You and I know very well that resistance to change is always one of the inhibitors of progress. And this point is best illustrated by a historical event that happened in the field of basketball. From the Signs of the Times courtesy of Pacific Press comes this beautiful story.
Do you know that on the night of December 30, 1936, a crowd of more than 17,500 turned out at the old Madison Square Garden in New York City, to see Long Island University, the nation’s number-one basketball team with a 43-game winning streak, oppose Stanford, the defending Pacific Coast Conference champion. Stanford ended LIU’s winning streak with a 45-11 victory, but something more important happened.
The crowd in fact had mostly come to see Hank Luisetti, Stanford’s 6 foot 2 inch, 185-pound sophomore. He was the only player known for shooting the ball with one hand while he hung in the air, in defiance of basketball style. Everyone else was shooting the old style: two-handed set shots or hook shots. The huge publicity celebrating Luisetti’s shooting style did not change that the goal was putting the ball into the basket, but it forever changed how the game was played. But not without stubborn resistance. The establishment felt it was not the right thing to do. “That’s not basketball,” Nat Holman, the fabled City College of New York coach, said at the time. “If my boys ever shot one-handed, I’d quit coaching.”
Luisetti was voted college player of the year in 1937 and 1938. He finished second to George Mikan in the Associated Press’s poll to select the best player of the first half of the twentieth century.
Hank Luisetti died on December 17, 2002, living plenty long enough to see his style perfected and embellished by the likes of Earl Monroe, Julius Erving, and, of course, Michael Jordan. Had somebody not had the courage to break convention, then basketball today would have remained static and boring.
Through out history you will see that resistance to change has always been there. Hindsight is 20-20 vision. Today as we look back we find it humorous. Take for instance this story:
In the late nineteenth century, a controversy erupted among educators about a new American invention. For decades, students had used lead pencils in doing their work. But in 1880, a technological breakthrough came. For the first time, they began attaching rubber erasers on the ends of pencils.
This had never been done before. And many educators opposed the use of this newfangled pencil on the ground that it encouraged students to make mistakes. “Let them avoid errors in the first place, and they won’t need an eraser.”
When calculators were introduced accounting and engineering professors were against the machine. The devices were prohibited entry into the classroom. One accounting professor proclaimed with passion and conviction that those who persist in using the calculator will become dumb. Of course today, if you are not using the calculator you are already dumb.
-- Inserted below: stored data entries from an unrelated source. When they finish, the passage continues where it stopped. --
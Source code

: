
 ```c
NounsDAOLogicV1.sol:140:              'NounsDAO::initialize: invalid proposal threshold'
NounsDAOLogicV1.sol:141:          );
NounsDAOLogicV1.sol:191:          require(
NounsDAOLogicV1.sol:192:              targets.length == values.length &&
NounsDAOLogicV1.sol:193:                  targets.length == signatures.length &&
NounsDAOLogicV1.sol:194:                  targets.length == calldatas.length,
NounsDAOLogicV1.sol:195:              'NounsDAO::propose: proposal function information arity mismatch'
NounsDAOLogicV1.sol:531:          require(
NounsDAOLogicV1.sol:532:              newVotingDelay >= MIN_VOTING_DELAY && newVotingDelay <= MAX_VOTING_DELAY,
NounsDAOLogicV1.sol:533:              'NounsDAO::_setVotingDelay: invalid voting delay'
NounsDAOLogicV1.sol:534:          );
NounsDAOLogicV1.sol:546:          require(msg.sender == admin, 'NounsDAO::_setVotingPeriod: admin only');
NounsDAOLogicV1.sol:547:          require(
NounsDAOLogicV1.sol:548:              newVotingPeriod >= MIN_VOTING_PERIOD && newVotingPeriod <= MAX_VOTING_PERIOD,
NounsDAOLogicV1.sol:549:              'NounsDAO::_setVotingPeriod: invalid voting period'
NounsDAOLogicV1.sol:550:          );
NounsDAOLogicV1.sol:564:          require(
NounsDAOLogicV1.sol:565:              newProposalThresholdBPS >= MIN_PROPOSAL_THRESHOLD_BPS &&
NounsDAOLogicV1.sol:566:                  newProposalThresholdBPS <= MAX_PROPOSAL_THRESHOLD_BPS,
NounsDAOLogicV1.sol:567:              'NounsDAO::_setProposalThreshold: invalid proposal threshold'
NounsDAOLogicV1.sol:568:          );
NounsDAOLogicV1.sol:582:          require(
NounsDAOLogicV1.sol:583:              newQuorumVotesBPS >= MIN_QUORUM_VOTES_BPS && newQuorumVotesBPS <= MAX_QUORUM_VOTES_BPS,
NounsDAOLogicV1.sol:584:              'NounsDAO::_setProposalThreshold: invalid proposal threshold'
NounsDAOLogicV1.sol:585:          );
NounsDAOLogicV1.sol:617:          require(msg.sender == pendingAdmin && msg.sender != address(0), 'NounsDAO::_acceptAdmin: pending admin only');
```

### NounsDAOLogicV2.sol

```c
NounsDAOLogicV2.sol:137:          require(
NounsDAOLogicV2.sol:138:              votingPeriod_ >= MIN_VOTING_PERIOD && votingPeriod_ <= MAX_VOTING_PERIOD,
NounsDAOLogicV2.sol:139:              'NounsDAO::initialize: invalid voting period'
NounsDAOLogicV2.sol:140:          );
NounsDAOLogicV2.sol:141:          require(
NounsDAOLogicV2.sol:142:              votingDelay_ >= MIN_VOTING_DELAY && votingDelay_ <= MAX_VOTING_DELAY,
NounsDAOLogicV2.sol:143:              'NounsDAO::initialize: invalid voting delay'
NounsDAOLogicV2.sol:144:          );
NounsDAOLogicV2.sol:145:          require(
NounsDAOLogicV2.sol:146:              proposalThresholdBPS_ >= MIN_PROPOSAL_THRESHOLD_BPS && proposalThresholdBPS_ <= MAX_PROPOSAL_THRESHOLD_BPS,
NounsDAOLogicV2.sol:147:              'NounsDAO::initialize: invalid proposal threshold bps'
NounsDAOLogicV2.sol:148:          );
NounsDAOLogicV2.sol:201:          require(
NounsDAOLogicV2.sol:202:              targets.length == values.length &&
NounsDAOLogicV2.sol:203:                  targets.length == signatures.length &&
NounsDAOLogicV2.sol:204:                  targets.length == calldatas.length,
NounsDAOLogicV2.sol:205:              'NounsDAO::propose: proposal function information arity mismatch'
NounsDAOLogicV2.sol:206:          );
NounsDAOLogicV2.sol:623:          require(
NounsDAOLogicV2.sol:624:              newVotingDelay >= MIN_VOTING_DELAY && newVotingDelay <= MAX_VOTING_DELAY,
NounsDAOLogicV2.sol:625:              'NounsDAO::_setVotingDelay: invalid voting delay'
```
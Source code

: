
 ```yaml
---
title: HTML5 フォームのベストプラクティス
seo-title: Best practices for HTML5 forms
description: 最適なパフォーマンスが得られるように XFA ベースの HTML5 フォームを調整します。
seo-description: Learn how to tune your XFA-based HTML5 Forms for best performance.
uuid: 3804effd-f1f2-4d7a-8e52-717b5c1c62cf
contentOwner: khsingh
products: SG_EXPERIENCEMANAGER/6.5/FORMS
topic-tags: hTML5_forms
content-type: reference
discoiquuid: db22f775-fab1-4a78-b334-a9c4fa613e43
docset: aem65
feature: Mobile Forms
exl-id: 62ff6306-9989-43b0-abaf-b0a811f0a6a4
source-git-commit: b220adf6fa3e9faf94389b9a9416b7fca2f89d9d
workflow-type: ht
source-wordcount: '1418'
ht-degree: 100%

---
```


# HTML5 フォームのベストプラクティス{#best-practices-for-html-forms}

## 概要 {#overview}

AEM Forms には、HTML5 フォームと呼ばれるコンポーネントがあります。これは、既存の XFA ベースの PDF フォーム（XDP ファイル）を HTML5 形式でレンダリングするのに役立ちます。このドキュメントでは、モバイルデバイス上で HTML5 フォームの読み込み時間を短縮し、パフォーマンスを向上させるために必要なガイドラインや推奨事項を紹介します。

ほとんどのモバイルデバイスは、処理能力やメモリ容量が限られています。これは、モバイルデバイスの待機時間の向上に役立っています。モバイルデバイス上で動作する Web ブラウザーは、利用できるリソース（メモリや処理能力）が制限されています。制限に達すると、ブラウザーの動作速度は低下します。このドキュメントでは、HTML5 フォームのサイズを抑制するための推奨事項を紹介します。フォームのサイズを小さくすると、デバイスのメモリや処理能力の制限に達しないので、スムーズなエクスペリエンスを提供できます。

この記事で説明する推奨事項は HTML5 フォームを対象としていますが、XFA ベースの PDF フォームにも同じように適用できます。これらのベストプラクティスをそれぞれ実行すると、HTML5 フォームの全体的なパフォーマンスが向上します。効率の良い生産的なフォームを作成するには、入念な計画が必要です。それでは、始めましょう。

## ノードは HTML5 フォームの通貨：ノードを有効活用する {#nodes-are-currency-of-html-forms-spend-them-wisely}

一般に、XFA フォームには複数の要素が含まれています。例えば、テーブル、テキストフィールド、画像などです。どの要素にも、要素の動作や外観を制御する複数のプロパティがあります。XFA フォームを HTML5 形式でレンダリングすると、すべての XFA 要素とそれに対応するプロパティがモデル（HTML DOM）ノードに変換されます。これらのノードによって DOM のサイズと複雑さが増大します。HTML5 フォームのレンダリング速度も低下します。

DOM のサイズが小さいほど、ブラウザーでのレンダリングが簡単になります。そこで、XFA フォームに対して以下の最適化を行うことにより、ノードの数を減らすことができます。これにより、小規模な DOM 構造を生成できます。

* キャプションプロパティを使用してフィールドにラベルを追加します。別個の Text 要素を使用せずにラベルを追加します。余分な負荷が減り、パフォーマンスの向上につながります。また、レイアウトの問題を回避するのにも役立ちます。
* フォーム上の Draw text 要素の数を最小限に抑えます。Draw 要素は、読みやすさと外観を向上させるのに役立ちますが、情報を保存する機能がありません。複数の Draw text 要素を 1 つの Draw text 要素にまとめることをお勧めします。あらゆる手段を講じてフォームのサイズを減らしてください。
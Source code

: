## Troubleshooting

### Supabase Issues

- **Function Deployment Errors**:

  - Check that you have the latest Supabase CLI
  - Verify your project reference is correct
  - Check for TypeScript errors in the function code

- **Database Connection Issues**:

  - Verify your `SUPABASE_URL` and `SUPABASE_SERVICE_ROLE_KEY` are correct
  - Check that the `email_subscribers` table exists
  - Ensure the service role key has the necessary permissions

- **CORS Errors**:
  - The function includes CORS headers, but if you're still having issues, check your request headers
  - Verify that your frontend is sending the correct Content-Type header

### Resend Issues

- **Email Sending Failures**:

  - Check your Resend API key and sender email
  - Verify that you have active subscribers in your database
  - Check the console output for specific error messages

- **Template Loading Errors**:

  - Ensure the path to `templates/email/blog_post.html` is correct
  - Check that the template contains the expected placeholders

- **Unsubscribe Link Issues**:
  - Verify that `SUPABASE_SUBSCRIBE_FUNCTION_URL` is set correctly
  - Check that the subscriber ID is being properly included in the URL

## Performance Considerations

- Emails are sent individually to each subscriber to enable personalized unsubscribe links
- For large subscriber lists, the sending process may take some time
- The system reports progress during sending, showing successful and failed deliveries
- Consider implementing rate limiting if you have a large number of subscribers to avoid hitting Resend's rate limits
When was the last time you ever see someone carrying the slide rule and algorithm to class? Hardly.
Be open to change. But stick firm to biblical values.
These are the only thing that should never change for it they do change then they are not considered values in the first place.
Make change your friend. People who soar and succeed are those who refuse to live in the past but whole eyes sparkle with the prospect of the future embracing change along the way.